• _How to complete this task_:
Among the entries that follow, find every line with the word "solucion" and copy it.

• _Records shown_:
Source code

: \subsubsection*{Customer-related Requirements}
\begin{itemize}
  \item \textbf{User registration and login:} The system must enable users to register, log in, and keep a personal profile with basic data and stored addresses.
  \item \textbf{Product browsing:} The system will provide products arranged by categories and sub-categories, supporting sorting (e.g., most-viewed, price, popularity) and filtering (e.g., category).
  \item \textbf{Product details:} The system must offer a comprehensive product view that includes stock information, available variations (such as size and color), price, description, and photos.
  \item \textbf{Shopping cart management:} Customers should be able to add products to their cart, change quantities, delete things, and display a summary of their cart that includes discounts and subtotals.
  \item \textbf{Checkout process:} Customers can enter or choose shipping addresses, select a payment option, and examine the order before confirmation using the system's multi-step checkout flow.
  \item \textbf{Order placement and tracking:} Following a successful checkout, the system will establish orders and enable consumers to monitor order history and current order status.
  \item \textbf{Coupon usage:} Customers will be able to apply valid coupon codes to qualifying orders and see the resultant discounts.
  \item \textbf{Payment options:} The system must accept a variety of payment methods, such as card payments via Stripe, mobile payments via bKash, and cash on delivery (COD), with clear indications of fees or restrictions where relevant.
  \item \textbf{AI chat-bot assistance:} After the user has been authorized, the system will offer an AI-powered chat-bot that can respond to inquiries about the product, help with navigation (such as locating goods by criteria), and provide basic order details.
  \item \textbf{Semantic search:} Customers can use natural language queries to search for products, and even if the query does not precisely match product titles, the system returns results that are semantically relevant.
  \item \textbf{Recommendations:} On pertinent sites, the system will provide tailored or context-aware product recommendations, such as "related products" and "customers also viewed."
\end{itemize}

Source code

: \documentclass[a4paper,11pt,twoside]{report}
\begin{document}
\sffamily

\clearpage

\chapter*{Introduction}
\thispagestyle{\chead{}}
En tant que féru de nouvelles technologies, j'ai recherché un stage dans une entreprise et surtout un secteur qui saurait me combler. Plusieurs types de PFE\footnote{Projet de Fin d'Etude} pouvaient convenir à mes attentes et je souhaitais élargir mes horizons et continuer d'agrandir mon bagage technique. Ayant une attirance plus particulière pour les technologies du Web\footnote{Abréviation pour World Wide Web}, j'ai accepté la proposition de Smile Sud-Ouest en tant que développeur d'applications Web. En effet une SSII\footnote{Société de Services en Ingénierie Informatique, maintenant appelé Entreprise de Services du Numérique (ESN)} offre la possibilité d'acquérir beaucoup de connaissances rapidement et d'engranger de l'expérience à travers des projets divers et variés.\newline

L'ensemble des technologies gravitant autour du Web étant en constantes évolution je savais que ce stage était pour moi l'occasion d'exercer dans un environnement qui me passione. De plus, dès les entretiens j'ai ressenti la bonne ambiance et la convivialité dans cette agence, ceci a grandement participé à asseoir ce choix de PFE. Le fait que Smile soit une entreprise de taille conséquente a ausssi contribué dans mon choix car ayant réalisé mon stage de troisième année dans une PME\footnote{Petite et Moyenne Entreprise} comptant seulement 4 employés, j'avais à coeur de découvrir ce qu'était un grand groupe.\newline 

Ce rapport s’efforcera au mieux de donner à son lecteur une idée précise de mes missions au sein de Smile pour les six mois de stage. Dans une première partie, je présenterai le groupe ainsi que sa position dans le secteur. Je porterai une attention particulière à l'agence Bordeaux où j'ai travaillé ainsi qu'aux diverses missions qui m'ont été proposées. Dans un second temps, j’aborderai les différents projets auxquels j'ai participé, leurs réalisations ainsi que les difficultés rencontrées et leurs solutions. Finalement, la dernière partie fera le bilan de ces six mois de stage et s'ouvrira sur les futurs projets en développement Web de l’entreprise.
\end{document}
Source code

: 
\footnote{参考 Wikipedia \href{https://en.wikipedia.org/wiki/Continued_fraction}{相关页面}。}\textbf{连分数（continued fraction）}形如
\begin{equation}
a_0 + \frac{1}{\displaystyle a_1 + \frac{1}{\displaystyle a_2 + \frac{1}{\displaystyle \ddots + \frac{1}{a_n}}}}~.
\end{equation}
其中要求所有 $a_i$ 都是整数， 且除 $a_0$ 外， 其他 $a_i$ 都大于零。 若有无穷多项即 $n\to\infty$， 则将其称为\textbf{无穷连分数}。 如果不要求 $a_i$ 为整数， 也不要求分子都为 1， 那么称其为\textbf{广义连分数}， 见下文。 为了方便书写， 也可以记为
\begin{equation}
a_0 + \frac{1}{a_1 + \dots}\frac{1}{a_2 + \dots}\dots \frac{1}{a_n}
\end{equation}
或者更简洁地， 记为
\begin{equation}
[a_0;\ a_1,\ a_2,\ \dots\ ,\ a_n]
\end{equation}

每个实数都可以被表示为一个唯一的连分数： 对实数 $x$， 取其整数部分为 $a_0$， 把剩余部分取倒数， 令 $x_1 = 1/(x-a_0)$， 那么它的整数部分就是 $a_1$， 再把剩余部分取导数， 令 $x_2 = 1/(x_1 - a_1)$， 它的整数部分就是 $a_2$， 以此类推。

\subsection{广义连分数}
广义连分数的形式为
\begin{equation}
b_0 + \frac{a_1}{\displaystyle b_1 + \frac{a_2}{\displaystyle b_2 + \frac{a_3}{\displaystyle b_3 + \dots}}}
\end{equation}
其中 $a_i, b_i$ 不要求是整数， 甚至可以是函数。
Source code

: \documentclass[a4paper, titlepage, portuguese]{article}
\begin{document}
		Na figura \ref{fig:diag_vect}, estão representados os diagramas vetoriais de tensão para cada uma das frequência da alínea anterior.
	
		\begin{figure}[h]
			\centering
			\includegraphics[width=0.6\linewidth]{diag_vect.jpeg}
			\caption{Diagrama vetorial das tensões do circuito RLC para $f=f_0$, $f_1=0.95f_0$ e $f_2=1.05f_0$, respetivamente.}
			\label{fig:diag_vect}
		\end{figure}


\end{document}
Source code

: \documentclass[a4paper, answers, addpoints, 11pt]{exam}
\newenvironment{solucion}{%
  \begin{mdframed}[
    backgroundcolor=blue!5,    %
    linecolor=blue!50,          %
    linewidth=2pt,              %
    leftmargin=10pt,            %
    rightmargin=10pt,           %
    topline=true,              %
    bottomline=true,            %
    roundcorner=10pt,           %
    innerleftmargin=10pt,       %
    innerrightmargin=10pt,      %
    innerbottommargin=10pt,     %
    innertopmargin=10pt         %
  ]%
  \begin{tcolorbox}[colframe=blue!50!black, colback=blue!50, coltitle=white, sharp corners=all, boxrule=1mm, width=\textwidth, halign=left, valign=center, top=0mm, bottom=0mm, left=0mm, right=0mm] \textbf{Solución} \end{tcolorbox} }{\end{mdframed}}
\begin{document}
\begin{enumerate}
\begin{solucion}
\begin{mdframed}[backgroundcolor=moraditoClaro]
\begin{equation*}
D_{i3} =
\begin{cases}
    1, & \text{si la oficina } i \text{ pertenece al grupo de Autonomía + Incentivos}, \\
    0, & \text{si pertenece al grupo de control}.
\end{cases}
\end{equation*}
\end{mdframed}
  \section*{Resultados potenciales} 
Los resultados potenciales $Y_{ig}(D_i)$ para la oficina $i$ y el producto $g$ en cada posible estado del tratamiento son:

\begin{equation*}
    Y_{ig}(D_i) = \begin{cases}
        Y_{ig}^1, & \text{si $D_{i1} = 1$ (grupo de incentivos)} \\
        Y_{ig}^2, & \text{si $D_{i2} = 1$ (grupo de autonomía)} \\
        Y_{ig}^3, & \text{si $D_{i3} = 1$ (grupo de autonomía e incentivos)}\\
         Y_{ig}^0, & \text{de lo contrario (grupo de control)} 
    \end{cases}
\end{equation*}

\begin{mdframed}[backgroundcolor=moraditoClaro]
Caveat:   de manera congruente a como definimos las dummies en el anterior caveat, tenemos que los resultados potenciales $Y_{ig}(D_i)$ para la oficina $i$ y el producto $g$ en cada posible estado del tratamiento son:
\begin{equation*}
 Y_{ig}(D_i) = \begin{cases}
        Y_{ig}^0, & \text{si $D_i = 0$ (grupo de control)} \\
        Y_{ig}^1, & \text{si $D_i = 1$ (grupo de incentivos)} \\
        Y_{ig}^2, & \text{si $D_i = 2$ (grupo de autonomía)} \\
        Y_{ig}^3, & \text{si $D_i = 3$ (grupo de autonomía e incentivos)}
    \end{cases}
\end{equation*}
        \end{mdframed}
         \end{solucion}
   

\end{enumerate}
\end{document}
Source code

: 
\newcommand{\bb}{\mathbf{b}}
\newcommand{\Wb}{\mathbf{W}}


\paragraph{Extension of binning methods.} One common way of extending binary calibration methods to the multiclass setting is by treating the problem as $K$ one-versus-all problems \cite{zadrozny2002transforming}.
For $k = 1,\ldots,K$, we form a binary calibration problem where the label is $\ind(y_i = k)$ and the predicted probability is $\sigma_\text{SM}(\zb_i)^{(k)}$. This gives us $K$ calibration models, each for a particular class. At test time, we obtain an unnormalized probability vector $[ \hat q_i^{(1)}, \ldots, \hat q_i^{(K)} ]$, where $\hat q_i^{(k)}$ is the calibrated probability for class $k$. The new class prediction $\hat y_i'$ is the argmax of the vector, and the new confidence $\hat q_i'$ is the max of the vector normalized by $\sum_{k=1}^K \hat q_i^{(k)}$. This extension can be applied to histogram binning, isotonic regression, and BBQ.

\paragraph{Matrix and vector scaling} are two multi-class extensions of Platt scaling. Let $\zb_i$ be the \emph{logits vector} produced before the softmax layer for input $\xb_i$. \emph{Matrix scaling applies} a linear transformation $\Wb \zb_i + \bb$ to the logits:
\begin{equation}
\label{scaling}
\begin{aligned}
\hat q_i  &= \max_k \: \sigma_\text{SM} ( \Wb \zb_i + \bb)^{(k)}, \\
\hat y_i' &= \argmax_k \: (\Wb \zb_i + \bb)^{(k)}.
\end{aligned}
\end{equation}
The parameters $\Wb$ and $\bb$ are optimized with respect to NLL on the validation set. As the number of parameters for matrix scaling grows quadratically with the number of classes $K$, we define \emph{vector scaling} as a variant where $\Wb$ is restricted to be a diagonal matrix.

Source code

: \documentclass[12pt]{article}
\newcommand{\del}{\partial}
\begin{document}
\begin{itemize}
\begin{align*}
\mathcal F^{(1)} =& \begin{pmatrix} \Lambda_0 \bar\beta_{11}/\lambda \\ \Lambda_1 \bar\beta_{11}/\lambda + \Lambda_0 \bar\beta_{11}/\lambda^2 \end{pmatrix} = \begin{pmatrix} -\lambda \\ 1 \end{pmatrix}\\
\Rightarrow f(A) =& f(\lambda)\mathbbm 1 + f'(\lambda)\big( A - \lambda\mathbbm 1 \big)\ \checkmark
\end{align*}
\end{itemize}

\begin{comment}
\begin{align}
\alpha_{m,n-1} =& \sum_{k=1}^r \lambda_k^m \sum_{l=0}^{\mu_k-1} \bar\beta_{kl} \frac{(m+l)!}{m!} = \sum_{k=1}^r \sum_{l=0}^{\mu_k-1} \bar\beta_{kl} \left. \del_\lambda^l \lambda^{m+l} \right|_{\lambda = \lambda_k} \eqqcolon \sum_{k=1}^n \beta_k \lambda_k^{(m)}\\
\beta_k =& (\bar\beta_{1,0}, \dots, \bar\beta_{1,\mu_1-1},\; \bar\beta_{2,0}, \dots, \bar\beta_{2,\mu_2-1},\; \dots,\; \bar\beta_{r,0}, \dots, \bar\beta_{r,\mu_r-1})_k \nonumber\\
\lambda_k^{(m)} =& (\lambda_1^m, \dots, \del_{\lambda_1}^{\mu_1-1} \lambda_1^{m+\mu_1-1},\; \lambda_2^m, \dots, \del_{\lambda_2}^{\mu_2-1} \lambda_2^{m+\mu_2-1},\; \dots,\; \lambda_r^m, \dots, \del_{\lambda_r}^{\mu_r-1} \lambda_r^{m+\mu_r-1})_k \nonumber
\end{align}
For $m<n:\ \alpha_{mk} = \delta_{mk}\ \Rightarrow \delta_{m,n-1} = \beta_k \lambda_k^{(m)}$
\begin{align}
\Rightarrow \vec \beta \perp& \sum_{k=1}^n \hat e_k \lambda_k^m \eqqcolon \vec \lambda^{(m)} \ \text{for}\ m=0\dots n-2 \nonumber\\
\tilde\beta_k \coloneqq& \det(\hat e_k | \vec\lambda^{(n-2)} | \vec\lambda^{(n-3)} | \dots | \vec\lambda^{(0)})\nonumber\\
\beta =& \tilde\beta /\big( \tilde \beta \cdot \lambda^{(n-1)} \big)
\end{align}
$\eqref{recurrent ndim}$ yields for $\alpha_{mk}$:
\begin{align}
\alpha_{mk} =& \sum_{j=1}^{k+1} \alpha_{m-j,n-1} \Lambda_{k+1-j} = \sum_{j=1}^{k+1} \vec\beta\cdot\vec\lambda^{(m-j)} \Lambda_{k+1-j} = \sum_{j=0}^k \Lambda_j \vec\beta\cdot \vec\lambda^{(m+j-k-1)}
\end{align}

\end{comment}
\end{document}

• _Result of the exercise_:
\newenvironment{solucion}{%
\begin{solucion}
         \end{solucion}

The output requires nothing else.